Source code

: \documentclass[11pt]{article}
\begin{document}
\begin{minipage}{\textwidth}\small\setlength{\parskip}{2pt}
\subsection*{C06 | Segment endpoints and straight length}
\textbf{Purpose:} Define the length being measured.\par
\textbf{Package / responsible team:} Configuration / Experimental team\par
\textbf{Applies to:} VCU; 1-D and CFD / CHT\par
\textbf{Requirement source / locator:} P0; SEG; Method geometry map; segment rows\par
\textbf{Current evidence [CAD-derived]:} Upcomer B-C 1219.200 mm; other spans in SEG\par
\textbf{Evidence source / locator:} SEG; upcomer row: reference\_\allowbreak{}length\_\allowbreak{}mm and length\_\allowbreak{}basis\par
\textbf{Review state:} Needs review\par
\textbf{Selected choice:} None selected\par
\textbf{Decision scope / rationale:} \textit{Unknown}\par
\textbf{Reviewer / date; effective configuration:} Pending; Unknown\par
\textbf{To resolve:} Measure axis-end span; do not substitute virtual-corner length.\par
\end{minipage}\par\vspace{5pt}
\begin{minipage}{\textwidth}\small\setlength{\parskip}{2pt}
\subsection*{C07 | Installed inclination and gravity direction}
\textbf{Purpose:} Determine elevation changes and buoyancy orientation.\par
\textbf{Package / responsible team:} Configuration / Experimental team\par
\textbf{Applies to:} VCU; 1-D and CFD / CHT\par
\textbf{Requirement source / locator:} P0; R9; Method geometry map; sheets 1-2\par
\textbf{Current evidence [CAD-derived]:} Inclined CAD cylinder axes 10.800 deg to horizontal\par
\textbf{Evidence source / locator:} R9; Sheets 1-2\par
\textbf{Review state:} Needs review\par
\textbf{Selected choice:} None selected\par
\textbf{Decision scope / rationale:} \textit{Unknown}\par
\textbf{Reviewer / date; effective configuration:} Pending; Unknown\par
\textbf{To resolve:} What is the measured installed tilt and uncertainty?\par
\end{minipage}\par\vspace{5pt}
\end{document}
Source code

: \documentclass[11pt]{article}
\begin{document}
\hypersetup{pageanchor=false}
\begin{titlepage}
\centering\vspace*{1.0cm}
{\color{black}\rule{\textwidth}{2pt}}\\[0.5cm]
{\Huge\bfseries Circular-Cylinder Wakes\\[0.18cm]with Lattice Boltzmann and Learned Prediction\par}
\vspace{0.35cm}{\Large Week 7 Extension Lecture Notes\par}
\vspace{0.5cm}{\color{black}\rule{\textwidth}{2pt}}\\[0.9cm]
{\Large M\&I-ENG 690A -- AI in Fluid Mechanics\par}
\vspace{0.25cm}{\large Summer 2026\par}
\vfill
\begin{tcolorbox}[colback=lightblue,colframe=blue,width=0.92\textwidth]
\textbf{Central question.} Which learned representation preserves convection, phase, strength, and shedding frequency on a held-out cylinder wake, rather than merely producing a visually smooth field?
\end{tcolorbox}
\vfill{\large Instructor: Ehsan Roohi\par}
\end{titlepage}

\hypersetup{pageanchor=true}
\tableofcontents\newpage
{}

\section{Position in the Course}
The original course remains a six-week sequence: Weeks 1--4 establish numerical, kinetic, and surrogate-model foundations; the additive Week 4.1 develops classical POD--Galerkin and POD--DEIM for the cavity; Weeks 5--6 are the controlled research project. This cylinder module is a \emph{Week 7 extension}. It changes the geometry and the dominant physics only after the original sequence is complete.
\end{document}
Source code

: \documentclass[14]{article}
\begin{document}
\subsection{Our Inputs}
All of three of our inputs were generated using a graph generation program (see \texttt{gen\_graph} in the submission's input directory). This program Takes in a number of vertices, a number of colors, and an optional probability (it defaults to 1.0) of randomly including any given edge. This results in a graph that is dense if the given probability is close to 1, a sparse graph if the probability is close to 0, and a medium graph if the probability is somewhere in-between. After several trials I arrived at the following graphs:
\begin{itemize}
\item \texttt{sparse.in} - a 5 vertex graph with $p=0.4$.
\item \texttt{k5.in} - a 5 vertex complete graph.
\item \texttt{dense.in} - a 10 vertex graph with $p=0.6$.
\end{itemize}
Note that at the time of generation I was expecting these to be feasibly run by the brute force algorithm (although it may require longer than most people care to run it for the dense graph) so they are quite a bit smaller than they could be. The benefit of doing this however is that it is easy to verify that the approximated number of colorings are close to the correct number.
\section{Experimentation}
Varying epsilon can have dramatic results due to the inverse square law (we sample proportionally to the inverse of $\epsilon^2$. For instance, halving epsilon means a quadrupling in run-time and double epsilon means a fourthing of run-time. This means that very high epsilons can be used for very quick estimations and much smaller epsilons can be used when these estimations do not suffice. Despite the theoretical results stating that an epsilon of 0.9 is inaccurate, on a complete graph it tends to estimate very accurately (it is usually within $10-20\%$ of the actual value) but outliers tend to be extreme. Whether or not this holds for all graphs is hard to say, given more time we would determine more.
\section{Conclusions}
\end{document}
┄┄┄┄┄┄┄┄┄┄┄┄┄┄┄┄┄┄┄┄
■ **WHAT YOU HAVE TO DO**
Transcribe all the entries, keeping each one exactly as it is.

■ **WRITTEN RESPONSE**
Source code

: \documentclass[11pt]{article}
\begin{document}
\begin{minipage}{\textwidth}\small\setlength{\parskip}{2pt}
\subsection*{C06 | Segment endpoints and straight length}
\textbf{Purpose:} Define the length being measured.\par
\textbf{Package / responsible team:} Configuration / Experimental team\par
\textbf{Applies to:} VCU; 1-D and CFD / CHT\par
\textbf{Requirement source / locator:} P0; SEG; Method geometry map; segment rows\par
\textbf{Current evidence [CAD-derived]:} Upcomer B-C 1219.200 mm; other spans in SEG\par
\textbf{Evidence source / locator:} SEG; upcomer row: reference\_\allowbreak{}length\_\allowbreak{}mm and length\_\allowbreak{}basis\par
\textbf{Review state:} Needs review\par
\textbf{Selected choice:} None selected\par
\textbf{Decision scope / rationale:} \textit{Unknown}\par
\textbf{Reviewer / date; effective configuration:} Pending; Unknown\par
\textbf{To resolve:} Measure axis-end span; do not substitute virtual-corner length.\par
\end{minipage}\par\vspace{5pt}
\begin{minipage}{\textwidth}\small\setlength{\parskip}{2pt}
\subsection*{C07 | Installed inclination and gravity direction}
\textbf{Purpose:} Determine elevation changes and buoyancy orientation.\par
\textbf{Package / responsible team:} Configuration / Experimental team\par
\textbf{Applies to:} VCU; 1-D and CFD / CHT\par
\textbf{Requirement source / locator:} P0; R9; Method geometry map; sheets 1-2\par
\textbf{Current evidence [CAD-derived]:} Inclined CAD cylinder axes 10.800 deg to horizontal\par
\textbf{Evidence source / locator:} R9; Sheets 1-2\par
\textbf{Review state:} Needs review\par
\textbf{Selected choice:} None selected\par
\textbf{Decision scope / rationale:} \textit{Unknown}\par
\textbf{Reviewer / date; effective configuration:} Pending; Unknown\par
\textbf{To resolve:} What is the measured installed tilt and uncertainty?\par
\end{minipage}\par\vspace{5pt}
\end{document}
Source code

: \documentclass[11pt]{article}
\begin{document}
\hypersetup{pageanchor=false}
\begin{titlepage}
\centering\vspace*{1.0cm}
{\color{black}\rule{\textwidth}{2pt}}\\[0.5cm]
{\Huge\bfseries Circular-Cylinder Wakes\\[0.18cm]with Lattice Boltzmann and Learned Prediction\par}
\vspace{0.35cm}{\Large Week 7 Extension Lecture Notes\par}
\vspace{0.5cm}{\color{black}\rule{\textwidth}{2pt}}\\[0.9cm]
{\Large M\&I-ENG 690A -- AI in Fluid Mechanics\par}
\vspace{0.25cm}{\large Summer 2026\par}
\vfill
\begin{tcolorbox}[colback=lightblue,colframe=blue,width=0.92\textwidth]
\textbf{Central question.} Which learned representation preserves convection, phase, strength, and shedding frequency on a held-out cylinder wake, rather than merely producing a visually smooth field?
\end{tcolorbox}
\vfill{\large Instructor: Ehsan Roohi\par}
\end{titlepage}

\hypersetup{pageanchor=true}
\tableofcontents\newpage
{}

\section{Position in the Course}
The original course remains a six-week sequence: Weeks 1--4 establish numerical, kinetic, and surrogate-model foundations; the additive Week 4.1 develops classical POD--Galerkin and POD--DEIM for the cavity; Weeks 5--6 are the controlled research project. This cylinder module is a \emph{Week 7 extension}. It changes the geometry and the dominant physics only after the original sequence is complete.
\end{document}
Source code

: \documentclass[14]{article}
\begin{document}
\subsection{Our Inputs}
All of three of our inputs were generated using a graph generation program (see \texttt{gen\_graph} in the submission's input directory). This program Takes in a number of vertices, a number of colors, and an optional probability (it defaults to 1.0) of randomly including any given edge. This results in a graph that is dense if the given probability is close to 1, a sparse graph if the probability is close to 0, and a medium graph if the probability is somewhere in-between. After several trials I arrived at the following graphs:
\begin{itemize}
\item \texttt{sparse.in} - a 5 vertex graph with $p=0.4$.
\item \texttt{k5.in} - a 5 vertex complete graph.
\item \texttt{dense.in} - a 10 vertex graph with $p=0.6$.
\end{itemize}
Note that at the time of generation I was expecting these to be feasibly run by the brute force algorithm (although it may require longer than most people care to run it for the dense graph) so they are quite a bit smaller than they could be. The benefit of doing this however is that it is easy to verify that the approximated number of colorings are close to the correct number.
\section{Experimentation}
Varying epsilon can have dramatic results due to the inverse square law (we sample proportionally to the inverse of $\epsilon^2$. For instance, halving epsilon means a quadrupling in run-time and double epsilon means a fourthing of run-time. This means that very high epsilons can be used for very quick estimations and much smaller epsilons can be used when these estimations do not suffice. Despite the theoretical results stating that an epsilon of 0.9 is inaccurate, on a complete graph it tends to estimate very accurately (it is usually within $10-20\%$ of the actual value) but outliers tend to be extreme. Whether or not this holds for all graphs is hard to say, given more time we would determine more.
\section{Conclusions}
\end{document}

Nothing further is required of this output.